Desde luego, antinatural sería que el artista no tuviera límites: no todo el mundo es un Cervantes o un Shakespeare. Por otro lado, supongamos que en un performance el artista reparte cocaína al público, o como parte de la acción saca una pistola y mata a un espectador. Ciertamente, en estos casos la obra quedaría libre; pero tendríamos que revisar el Código penal para ver durante cuánto tiempo quedaría encerrado su autor.  

Antinatural sería que el artista no tuviera límites: no todo el mundo es un Cervantes o un Shakespeare.
 

Sigue el manifiesto: “El arte es un derecho inalienable”. Lapidaria frase, pero no puedo estar de acuerdo con ella. Según el DRAE, “inalienable” es lo que no se puede enajenar. ¿Quiere esto decir que no se puede vender? ¿De qué van a vivir los artistas? Enajenar asimismo significa extasiar, arrobar. ¿Acaso se afirma que el arte no tiene derecho al encanto? Pero inalienable también es sinónimo de “personal” o “individual”: ¿Qué pasa entonces con Lennon y McCartney? ¿No eran dos? No sé por qué de pronto recuerdo aquellos Ladas y Moskvich sin traspaso que antes se otorgaban por el sindicato: eran inalienables; o sea, individuales y no se podían vender.

Continúa el documento con un retorno a la tautología, aunque ahora coordinada con una anfibología (otra palabra de origen griego, cuyo significado es “ambiguo”, “equívoco”). Nos dice que “Artista es todo ser humano capaz de producir arte, sin discriminación de ningún tipo”. A qué se refiere con el “ningún tipo”: ¿al arte, a la discriminación o al tipo: o sea, al ser humano? No todos los días podemos ver una anfibología triple. Asombra por su valor pedagógico. En lo adelante ya no tendremos que usar en clases otras muy gastadas y menos creativas como: “se venden corrales para niños de madera”.   

La número seis afirma que “La negación del arte por parte de un grupo, un poder, una ideología, un mercado, un prejuicio moral o religioso, una época o incluso un consenso cultural, no implica la ausencia del arte”. Esto parece una contundente reivindicación del arte. Sin embargo, intuyo que contradice cada una de las tres coletillas ofrecidas al inicio.

En primer lugar, traslada la subjetividad hacia el objeto. Pregunto: ¿esas ideologías, esos consensos, no son también expresiones de la subjetividad? Recordemos lo que avisa el refrán: lo que es bueno para el pavo, tiene que ser bueno para la pava. O sea, la misma ley que se aplica para defender el arte, no parece que deba aplicarse para condenar su negación. ¿O sí?

Por cierto, ahora recuerdo que para algunos nazis eran artísticos ciertos objetos fabricados con la piel de personas ejecutadas en Auschwitz.

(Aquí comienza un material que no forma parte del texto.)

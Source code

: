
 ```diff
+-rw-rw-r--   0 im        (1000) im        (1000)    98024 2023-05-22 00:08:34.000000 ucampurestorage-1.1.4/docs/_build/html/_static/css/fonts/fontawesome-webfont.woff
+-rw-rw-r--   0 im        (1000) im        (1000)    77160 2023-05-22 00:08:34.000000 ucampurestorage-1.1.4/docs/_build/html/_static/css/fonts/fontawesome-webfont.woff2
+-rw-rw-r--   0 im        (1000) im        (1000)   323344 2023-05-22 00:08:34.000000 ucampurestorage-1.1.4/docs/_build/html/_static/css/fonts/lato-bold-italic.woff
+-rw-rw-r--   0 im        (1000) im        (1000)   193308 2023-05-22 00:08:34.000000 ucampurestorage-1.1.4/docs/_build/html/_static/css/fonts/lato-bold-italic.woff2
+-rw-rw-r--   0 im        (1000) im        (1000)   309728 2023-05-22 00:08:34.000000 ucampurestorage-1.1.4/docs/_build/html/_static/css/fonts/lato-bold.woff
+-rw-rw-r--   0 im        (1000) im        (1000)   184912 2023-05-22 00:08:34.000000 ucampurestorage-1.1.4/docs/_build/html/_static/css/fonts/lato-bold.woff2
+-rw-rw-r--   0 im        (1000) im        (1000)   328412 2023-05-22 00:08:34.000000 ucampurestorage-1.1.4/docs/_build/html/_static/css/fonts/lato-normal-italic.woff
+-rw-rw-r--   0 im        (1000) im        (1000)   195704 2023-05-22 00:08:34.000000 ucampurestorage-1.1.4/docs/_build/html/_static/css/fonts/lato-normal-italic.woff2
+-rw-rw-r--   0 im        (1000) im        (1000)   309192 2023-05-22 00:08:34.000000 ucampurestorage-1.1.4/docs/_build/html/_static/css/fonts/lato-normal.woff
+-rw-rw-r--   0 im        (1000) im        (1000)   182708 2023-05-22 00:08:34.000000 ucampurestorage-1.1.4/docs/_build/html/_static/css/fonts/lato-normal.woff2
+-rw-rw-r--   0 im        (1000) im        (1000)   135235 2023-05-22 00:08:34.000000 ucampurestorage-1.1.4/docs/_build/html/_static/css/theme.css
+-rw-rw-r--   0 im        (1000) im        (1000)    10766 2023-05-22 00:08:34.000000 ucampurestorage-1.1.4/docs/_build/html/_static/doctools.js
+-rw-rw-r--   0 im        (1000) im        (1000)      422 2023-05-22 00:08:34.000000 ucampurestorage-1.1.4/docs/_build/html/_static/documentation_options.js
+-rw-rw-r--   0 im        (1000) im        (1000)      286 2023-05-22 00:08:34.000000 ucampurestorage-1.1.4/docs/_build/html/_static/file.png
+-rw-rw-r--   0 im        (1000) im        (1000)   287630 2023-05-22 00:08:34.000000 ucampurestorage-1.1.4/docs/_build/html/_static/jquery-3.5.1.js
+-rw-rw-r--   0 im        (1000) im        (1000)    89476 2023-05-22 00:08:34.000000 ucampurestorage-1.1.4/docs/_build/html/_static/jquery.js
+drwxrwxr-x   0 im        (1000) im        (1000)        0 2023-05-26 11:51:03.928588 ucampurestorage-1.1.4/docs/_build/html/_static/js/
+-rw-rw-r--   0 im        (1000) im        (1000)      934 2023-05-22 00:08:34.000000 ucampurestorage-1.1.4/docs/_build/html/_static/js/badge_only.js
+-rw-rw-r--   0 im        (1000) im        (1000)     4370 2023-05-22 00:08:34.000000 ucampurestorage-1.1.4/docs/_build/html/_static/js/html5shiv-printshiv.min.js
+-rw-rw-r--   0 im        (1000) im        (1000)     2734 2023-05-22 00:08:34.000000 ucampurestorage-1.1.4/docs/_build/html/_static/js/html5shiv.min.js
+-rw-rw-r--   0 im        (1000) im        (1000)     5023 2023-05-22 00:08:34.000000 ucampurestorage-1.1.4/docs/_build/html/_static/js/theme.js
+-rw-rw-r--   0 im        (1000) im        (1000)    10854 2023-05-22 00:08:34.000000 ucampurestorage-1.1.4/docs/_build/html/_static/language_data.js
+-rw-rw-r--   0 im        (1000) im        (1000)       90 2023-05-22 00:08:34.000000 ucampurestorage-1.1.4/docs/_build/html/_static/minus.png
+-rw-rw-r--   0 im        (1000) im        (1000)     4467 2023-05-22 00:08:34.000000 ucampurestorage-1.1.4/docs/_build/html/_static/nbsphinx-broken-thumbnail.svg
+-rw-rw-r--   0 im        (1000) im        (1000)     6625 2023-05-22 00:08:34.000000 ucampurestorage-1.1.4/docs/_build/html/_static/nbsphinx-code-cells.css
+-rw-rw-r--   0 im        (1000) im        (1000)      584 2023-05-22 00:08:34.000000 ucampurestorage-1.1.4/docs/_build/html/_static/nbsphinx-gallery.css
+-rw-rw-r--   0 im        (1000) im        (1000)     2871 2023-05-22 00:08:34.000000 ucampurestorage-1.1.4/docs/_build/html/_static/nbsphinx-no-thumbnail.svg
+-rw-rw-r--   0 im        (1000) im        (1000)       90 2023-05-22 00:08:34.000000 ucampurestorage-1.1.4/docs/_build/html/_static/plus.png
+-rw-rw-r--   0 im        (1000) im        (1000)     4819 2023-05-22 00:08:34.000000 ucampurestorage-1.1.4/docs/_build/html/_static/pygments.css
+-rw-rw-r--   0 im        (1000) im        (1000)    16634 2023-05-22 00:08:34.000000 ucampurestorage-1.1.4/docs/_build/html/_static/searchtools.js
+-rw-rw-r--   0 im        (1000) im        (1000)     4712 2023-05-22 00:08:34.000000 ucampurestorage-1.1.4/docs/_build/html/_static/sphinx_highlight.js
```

O sea, mediante el uso de ideas y formas, de tal modo se reinventó una manera de comunicar lo peor en materia de degradación humana. Ante casos como estos, los sentidos, las emociones, el intelecto, se sacuden, pero de indignación.

El séptimo y último acápite dice: “Es un deber de cualquier forma de organización humana fomentar, garantizar y proteger la creación artística, su enseñanza, su difusión, su remuneración, su crítica, su recepción y su libertad, en todas sus formas y contenidos”. No, hombre, no. Tanto el matrimonio, como la familia, son formas de organización humana: no voy yo a salir divulgando cada muñequito que pinten mis nietos. Ni voy a pagárselos tampoco.

Caramba, ¿y por casualidad también mi CDR deberá fomentar la crítica literaria y la enseñanza artística? ¿Tendré que pagarle a mi vecina por cantar en el baño? Pues nada, parece que sí. Ya antes dije que el manifiesto me llegó de manera indirecta: fui etiquetado por alguien, que a su vez lo compartió de alguien. En fin, acudí al post original y, para mi sorpresa, pude ver que le habían prodigado unos doscientos likes. Revisé estos, y fue mayor mi asombro: vi que ilustres artistas, y señalados intelectuales y académicos, subieron la parada con encendidos elogios y corazoncitos de “me encanta”. Ave Sofía purísima. Qué Diógenes nos agarre confesados.